Provided records section start
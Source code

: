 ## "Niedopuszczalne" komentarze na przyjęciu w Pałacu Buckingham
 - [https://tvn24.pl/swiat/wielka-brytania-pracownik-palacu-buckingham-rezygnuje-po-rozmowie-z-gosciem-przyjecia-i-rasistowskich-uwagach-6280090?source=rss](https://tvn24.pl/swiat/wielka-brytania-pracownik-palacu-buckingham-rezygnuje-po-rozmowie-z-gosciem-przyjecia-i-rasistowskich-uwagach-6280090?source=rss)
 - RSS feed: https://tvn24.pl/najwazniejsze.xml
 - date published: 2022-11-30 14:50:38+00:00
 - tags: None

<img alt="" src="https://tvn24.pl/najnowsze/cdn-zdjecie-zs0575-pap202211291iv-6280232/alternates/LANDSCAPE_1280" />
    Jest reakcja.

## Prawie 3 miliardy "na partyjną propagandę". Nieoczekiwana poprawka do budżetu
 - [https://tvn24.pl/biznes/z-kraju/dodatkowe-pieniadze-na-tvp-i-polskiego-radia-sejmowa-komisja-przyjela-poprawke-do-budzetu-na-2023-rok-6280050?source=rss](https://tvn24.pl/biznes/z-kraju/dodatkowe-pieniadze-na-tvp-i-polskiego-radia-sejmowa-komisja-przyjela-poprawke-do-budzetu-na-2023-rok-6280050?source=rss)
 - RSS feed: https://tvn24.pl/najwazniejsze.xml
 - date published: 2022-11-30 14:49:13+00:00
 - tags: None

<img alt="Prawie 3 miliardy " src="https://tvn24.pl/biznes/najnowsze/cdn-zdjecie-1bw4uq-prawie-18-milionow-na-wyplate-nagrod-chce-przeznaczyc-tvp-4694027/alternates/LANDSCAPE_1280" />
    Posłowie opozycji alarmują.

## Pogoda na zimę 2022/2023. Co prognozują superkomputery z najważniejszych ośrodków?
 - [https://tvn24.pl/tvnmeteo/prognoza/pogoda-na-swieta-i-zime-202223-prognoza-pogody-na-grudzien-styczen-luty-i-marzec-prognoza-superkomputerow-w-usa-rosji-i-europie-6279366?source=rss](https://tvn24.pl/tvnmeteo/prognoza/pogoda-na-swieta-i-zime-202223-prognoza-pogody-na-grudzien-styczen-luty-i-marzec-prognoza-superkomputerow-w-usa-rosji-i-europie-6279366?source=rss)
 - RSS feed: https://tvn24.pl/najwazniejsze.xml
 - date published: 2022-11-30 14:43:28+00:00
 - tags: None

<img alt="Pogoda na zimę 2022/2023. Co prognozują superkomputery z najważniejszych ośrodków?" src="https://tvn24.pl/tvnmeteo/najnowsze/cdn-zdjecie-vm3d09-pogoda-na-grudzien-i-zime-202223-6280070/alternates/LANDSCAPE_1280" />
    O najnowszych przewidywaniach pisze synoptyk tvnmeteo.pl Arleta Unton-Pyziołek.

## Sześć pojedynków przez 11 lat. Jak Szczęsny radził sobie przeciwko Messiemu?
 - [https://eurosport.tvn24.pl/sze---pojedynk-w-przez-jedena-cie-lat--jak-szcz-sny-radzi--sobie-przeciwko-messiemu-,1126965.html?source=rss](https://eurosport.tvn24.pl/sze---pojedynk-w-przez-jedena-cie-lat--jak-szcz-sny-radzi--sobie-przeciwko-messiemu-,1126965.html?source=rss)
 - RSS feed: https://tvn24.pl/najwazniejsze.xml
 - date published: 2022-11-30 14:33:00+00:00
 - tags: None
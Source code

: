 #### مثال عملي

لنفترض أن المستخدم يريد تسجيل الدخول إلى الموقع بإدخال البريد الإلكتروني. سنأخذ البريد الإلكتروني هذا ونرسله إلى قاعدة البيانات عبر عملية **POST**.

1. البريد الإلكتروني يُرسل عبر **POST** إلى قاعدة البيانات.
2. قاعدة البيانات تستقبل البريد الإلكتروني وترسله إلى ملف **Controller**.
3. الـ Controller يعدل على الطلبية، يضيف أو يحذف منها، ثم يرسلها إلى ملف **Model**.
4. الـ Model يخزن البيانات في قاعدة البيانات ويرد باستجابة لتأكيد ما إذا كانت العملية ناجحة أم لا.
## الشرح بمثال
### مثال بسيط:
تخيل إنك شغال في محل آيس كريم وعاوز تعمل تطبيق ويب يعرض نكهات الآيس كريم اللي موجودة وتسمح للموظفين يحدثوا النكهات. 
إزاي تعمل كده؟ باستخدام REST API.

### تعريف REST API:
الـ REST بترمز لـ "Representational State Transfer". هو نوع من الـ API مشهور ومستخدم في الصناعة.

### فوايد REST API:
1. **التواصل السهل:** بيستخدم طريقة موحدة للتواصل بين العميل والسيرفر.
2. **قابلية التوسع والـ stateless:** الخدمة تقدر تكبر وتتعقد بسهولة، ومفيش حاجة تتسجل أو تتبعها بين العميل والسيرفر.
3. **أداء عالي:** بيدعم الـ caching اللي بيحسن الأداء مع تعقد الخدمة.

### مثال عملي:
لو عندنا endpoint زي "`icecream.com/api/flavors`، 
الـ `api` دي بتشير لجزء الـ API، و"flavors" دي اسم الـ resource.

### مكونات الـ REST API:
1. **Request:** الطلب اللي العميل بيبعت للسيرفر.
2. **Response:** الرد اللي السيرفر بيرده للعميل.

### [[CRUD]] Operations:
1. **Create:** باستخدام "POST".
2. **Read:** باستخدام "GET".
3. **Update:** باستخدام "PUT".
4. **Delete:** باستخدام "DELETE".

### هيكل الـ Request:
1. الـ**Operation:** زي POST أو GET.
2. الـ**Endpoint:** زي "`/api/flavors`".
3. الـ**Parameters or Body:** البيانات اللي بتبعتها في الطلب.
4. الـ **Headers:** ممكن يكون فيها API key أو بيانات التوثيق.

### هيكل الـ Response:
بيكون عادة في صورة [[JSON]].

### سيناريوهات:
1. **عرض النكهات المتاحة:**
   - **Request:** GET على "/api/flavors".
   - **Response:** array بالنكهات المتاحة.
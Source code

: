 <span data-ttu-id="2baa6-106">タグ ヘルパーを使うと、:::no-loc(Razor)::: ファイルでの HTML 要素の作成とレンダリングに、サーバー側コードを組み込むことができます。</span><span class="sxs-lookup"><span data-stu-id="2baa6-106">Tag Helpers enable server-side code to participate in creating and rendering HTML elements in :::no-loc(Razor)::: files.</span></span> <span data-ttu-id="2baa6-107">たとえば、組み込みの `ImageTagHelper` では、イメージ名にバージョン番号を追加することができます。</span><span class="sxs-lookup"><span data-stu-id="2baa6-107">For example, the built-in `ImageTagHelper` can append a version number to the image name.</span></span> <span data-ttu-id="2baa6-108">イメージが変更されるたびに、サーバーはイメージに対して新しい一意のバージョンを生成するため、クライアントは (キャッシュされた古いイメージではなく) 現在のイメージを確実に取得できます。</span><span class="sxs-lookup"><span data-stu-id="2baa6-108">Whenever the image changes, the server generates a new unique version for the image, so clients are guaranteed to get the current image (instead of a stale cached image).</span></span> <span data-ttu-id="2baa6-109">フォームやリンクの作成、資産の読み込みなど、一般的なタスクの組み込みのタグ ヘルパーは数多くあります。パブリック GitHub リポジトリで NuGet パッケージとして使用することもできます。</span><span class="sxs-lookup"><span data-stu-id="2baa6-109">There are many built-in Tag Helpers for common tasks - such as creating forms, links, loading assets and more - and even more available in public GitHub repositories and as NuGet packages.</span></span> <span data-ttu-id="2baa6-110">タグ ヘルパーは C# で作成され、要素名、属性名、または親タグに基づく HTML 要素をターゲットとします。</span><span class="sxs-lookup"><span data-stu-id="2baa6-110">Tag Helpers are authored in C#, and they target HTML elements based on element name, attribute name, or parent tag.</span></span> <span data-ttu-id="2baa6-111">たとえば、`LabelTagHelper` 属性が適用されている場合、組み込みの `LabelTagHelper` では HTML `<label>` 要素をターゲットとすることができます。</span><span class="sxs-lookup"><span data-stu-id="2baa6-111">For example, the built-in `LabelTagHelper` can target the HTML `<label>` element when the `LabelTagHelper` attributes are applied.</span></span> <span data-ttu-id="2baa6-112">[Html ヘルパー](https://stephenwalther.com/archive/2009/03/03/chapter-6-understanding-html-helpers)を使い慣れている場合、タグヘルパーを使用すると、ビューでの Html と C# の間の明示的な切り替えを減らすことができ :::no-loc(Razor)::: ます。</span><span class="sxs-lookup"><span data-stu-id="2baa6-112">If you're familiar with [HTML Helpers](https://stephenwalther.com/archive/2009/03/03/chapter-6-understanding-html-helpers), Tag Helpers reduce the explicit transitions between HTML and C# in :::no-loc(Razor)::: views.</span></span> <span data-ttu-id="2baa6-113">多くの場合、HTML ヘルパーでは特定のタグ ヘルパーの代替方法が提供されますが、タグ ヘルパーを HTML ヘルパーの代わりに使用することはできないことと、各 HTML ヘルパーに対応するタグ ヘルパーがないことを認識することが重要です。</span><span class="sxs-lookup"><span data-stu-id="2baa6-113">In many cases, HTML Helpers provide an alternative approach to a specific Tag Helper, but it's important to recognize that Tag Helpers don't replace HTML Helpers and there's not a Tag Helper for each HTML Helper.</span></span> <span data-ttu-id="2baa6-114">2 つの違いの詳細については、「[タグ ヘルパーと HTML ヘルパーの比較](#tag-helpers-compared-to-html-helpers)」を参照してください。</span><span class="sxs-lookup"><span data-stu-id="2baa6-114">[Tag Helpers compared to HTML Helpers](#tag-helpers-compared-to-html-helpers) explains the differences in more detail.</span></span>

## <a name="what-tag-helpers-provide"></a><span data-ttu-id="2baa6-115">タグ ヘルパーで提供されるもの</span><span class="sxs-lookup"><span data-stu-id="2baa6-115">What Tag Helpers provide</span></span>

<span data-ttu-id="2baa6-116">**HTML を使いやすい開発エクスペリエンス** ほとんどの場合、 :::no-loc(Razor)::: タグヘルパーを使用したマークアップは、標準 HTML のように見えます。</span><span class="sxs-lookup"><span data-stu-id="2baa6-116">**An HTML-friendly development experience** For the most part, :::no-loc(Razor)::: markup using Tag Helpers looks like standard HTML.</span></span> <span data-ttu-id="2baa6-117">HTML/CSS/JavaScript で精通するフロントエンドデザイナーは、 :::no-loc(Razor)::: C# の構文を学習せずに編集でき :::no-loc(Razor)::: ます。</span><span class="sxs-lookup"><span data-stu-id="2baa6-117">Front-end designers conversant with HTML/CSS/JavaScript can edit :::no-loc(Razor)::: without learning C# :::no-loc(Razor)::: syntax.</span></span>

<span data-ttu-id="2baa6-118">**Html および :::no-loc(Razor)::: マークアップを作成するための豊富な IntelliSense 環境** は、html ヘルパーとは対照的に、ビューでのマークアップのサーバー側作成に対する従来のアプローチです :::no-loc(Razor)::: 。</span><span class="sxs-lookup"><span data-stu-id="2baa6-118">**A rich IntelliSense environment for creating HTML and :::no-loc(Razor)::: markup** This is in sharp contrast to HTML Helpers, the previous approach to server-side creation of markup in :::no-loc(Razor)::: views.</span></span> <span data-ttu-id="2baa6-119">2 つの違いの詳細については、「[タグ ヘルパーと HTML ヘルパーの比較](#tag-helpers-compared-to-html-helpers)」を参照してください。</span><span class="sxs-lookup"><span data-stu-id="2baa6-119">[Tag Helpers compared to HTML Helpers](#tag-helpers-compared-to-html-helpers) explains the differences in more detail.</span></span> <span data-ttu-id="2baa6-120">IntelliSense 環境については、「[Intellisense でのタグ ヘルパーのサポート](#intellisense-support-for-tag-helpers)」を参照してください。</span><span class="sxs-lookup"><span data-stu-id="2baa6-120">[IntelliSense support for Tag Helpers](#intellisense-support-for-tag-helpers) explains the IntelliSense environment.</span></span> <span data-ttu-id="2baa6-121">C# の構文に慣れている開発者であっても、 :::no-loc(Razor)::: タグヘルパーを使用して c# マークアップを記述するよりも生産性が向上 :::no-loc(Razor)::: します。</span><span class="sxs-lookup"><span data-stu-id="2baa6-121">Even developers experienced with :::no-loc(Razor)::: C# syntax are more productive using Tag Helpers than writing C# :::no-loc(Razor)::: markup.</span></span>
Provided records section end
Everything above from the line containing "1. **Create:** باستخدام" down to the line containing "4. الـ **Headers:**" is to be transcribed exactly, with both of those lines included and nothing else added.

1. **Create:** باستخدام "POST".
2. **Read:** باستخدام "GET".
3. **Update:** باستخدام "PUT".
4. **Delete:** باستخدام "DELETE".

### هيكل الـ Request:
1. الـ**Operation:** زي POST أو GET.
2. الـ**Endpoint:** زي "`/api/flavors`".
3. الـ**Parameters or Body:** البيانات اللي بتبعتها في الطلب.
4. الـ **Headers:** ممكن يكون فيها API key أو بيانات التوثيق.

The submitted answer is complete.